For this exercise, reproduce the entries below exactly, but only from the line containing "I'm a passionate" through the line containing "## 🌱 My Contribution Graph", both included.
*** Opening of Information given ***
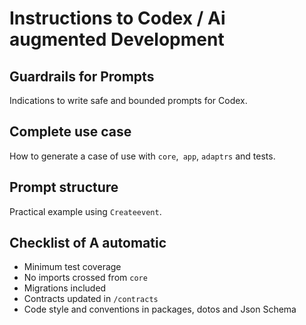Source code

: # Instructions to Codex / Ai augmented Development

## Guardrails for Prompts
Indications to write safe and bounded prompts for Codex.

## Complete use case
How to generate a case of use with `core`,` app`, `adaptrs` and tests.

## Prompt structure
Practical example using `Createevent`.

## Checklist of A automatic
- Minimum test coverage
- No imports crossed from `core`
- Migrations included
- Contracts updated in `/contracts`
- Code style and conventions in packages, dotos and Json Schema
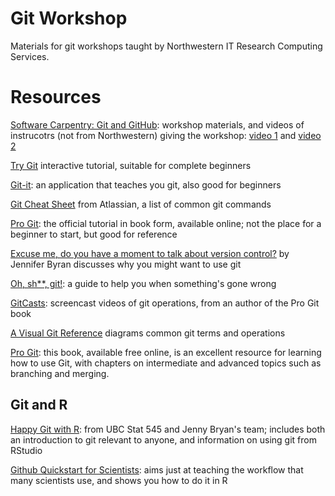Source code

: # Git Workshop

Materials for git workshops taught by Northwestern IT Research Computing Services.

# Resources

[Software Carpentry: Git and GitHub](http://swcarpentry.github.io/git-novice/): workshop materials, and videos of instrucotrs (not from Northwestern) giving the workshop: [video 1](https://www.youtube.com/watch?v=hKFNPxxkbO0) and [video 2](https://www.youtube.com/playlist?list=PLkBeePYo-_VCXtMNGDboOL66V-P2-jAoM)

[Try Git](https://try.github.io) interactive tutorial, suitable for complete beginners

[Git-it](https://github.com/jlord/git-it-electron): an application that teaches you git, also good for beginners

[Git Cheat Sheet](https://www.atlassian.com/git/tutorials/atlassian-git-cheatsheet) from Atlassian, a list of common git commands

[Pro Git](https://git-scm.com/book/en/v2): the official tutorial in book form, available online; not the place for a beginner to start, but good for reference

[Excuse me, do you have a moment to talk about version control?](https://peerj.com/preprints/3159/) by Jennifer Byran discusses why you might want to use git

[Oh, sh**, git!](http://ohshitgit.com/): a guide to help you when something's gone wrong

[GitCasts](https://www.youtube.com/playlist?list=PLttwD7NyH3omQLyVtan0CFOX_UWItX_yG): screencast videos of git operations, from an author of the Pro Git book

[A Visual Git Reference](http://marklodato.github.io/visual-git-guide/index-en.html) diagrams common git terms and operations

[Pro Git](https://git-scm.com/book/en/v2): this book, available free online, is an excellent resource for learning how to use Git, with chapters on intermediate and advanced topics such as branching and merging.

## Git and R

[Happy Git with R](http://happygitwithr.com/): from UBC Stat 545 and Jenny Bryan's team; includes both an introduction to git relevant to anyone, and information on using git from RStudio

[Github Quickstart for Scientists](https://rawgit.com/nazrug/Quickstart/master/GithubQuickstart.html): aims just at teaching the workflow that many scientists use, and shows you how to do it in R




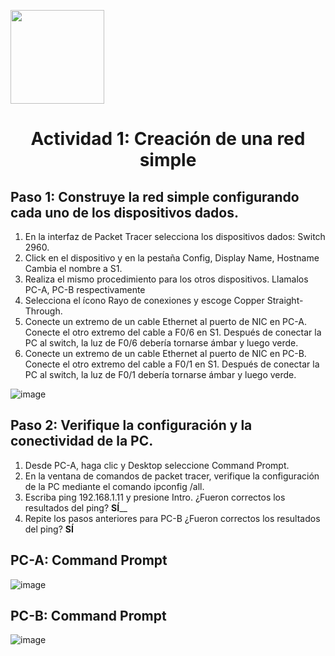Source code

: <p align="left">
  <img src="https://semanadelcannabis.cayetano.edu.pe/assets/img/logo-upch.png" width="150">
  <h1 align="center">Actividad 1: Creación de una red simple</h1>
</p>

## Paso 1: Construye la red simple configurando cada uno de los dispositivos dados.
1. En la interfaz de Packet Tracer selecciona los dispositivos dados: Switch 2960.<br>
2. Click en el dispositivo y en la pestaña Config, Display Name, Hostname Cambia el nombre a S1.<br>
3. Realiza el mismo procedimiento para los otros dispositivos. Llamalos PC-A, PC-B respectivamente<br>
4. Selecciona el ícono Rayo de conexiones y escoge Copper Straight-Through.<br>
5. Conecte un extremo de un cable Ethernet al puerto de NIC en PC-A. Conecte el otro extremo del cable a F0/6 en S1. Después de conectar la PC al switch, la luz de F0/6 debería tornarse ámbar y luego verde.<br>
6. Conecte un extremo de un cable Ethernet al puerto de NIC en PC-B. Conecte el otro extremo del cable a F0/1 en S1. Después de conectar la PC al switch, la luz de F0/1 debería tornarse ámbar y luego verde.<br>

![image](https://github.com/EdwinJaraOFC/CDRGrupo5/assets/150296803/bb6b0c33-0db4-4149-afbb-e82ca78e8524)

## Paso 2: Verifique la configuración y la conectividad de la PC.
1. Desde PC-A, haga clic y Desktop seleccione Command Prompt.<br>
2. En la ventana de comandos de packet tracer, verifique la configuración de la PC mediante el comando ipconfig /all.<br>
3. Escriba ping 192.168.1.11 y presione Intro. ¿Fueron correctos los resultados del ping? __________SÍ____________<br>
4. Repite los pasos anteriores para PC-B ¿Fueron correctos los resultados del ping? __________SÍ__________<br>

## PC-A: Command Prompt

![image](https://github.com/EdwinJaraOFC/CDRGrupo5/assets/150296803/a03215fa-77fb-4156-a139-a908e42998b0)

## PC-B: Command Prompt

![image](https://github.com/EdwinJaraOFC/CDRGrupo5/assets/150296803/75730581-42d7-4f7f-a8c2-3ef5f4f5ca2d)
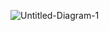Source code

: ![Untitled-Diagram-_1_](https://user-images.githubusercontent.com/94363214/142866520-462be614-726b-4ea7-9f93-c596d265db3b.png)


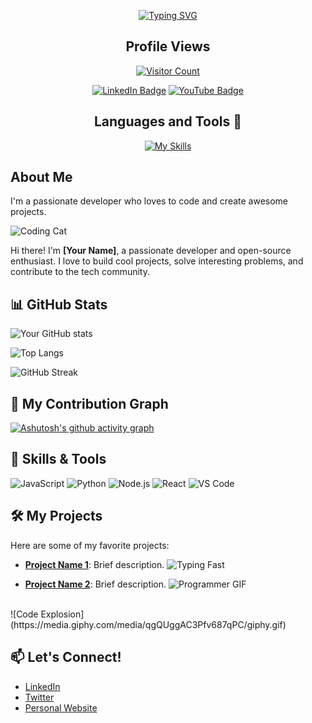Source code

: <!-- Title and Intro -->
<p align="center">
  <a href="https://git.io/typing-svg" rel="nofollow">
    <img src="https://readme-typing-svg.demolab.com?font=Fira+Code&size=30&pause=1000&center=true&width=435&lines=Sup+Mates+!;I'm+Taha+Ahmed;Python+Developer;C++ +Developer;Computer+Science+Student;Learning+Everyday;" alt="Typing SVG">
  </a>
</p>

<h2 align="center">Profile Views</h2>
<p align="center">
  <a href="https://profile-counter.glitch.me/{CodesbyTaha}/count.svg"><img src="https://profile-counter.glitch.me/{CodesbyTaha}/count.svg" alt="Visitor Count"></a>
</p>

<p align="center">
  <a href="https://www.linkedin.com/in/taha-ahmed-6aa265289/"><img src="https://img.shields.io/badge/LinkedIn-blue?style=for-the-badge&logo=linkedin&logoColor=white" alt="LinkedIn Badge"></a>
  <a href="https://www.youtube.com/@injustice4313"><img src="https://img.shields.io/badge/YouTube-red?style=for-the-badge&logo=youtube&logoColor=white" alt="YouTube Badge"></a>
</p>

<h2 align="center">Languages and Tools 🧰</h2>

<p align="center">
  <a href="https://skillicons.dev">
    <img src="https://skillicons.dev/icons?i=py,cpp,html,css,github,linux,visualstudio,vscode, ubuntu, windows, mongodb" alt="My Skills">
  </a>
</p>



## About Me

I'm a passionate developer who loves to code and create awesome projects.

![Coding Cat](https://media.giphy.com/media/JIX9t2j0ZTN9S/giphy.gif)

Hi there! I'm **[Your Name]**, a passionate developer and open-source enthusiast. I love to build cool projects, solve interesting problems, and contribute to the tech community.

<!-- GitHub Stats -->
## 📊 GitHub Stats

<!-- GitHub Readme Stats -->
![Your GitHub stats](https://github-readme-stats.vercel.app/api?username=yourusername&show_icons=true&theme=radical)

<!-- Top Languages -->
![Top Langs](https://github-readme-stats.vercel.app/api/top-langs/?username=yourusername&layout=compact&theme=radical)

<!-- Streak Stats -->
![GitHub Streak](https://github-readme-streak-stats.herokuapp.com/?user=yourusername&theme=radical)

<!-- Activity Graph -->
## 🌱 My Contribution Graph

[![Ashutosh's github activity graph](https://github-readme-activity-graph.vercel.app/graph?username=CodesbyTaha&theme=tokyo-night)](https://github.com/ashutosh00710/github-readme-activity-graph)


<!-- Badges and Skills -->
## 🚀 Skills & Tools

![JavaScript](https://img.shields.io/badge/-JavaScript-F7DF1E?style=flat-square&logo=javascript&logoColor=black)
![Python](https://img.shields.io/badge/-Python-3776AB?style=flat-square&logo=python&logoColor=white)
![Node.js](https://img.shields.io/badge/-Node.js-339933?style=flat-square&logo=node.js&logoColor=white)
![React](https://img.shields.io/badge/-React-61DAFB?style=flat-square&logo=react&logoColor=white)
![VS Code](https://img.shields.io/badge/-VS%20Code-007ACC?style=flat-square&logo=visual-studio-code&logoColor=white)

<!-- Projects Showcase -->
## 🛠️ My Projects

Here are some of my favorite projects:

- **[Project Name 1](https://github.com/yourusername/project1)**: Brief description.
![Typing Fast](https://media.giphy.com/media/3o7aD3rLN7hR9oGzYs/giphy.gif)
  
- **[Project Name 2](https://github.com/yourusername/project2)**: Brief description.
![Programmer GIF](https://media.giphy.com/media/11ZSwQNWba4YF2/giphy.gif)
<br>
![Code Explosion](https://media.giphy.com/media/qgQUggAC3Pfv687qPC/giphy.gif)



<!-- Contact -->
## 📫 Let's Connect!

- [LinkedIn](https://www.linkedin.com/in/yourusername)
- [Twitter](https://twitter.com/yourusername)
- [Personal Website](https://yourwebsite.com)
*** Close of Information given ***
**Solution for this exercise**:
I'm a passionate developer who loves to code and create awesome projects.

![Coding Cat](https://media.giphy.com/media/JIX9t2j0ZTN9S/giphy.gif)

Hi there! I'm **[Your Name]**, a passionate developer and open-source enthusiast. I love to build cool projects, solve interesting problems, and contribute to the tech community.

<!-- GitHub Stats -->
## 📊 GitHub Stats

<!-- GitHub Readme Stats -->
![Your GitHub stats](https://github-readme-stats.vercel.app/api?username=yourusername&show_icons=true&theme=radical)

<!-- Top Languages -->
![Top Langs](https://github-readme-stats.vercel.app/api/top-langs/?username=yourusername&layout=compact&theme=radical)

<!-- Streak Stats -->
![GitHub Streak](https://github-readme-streak-stats.herokuapp.com/?user=yourusername&theme=radical)

<!-- Activity Graph -->
## 🌱 My Contribution Graph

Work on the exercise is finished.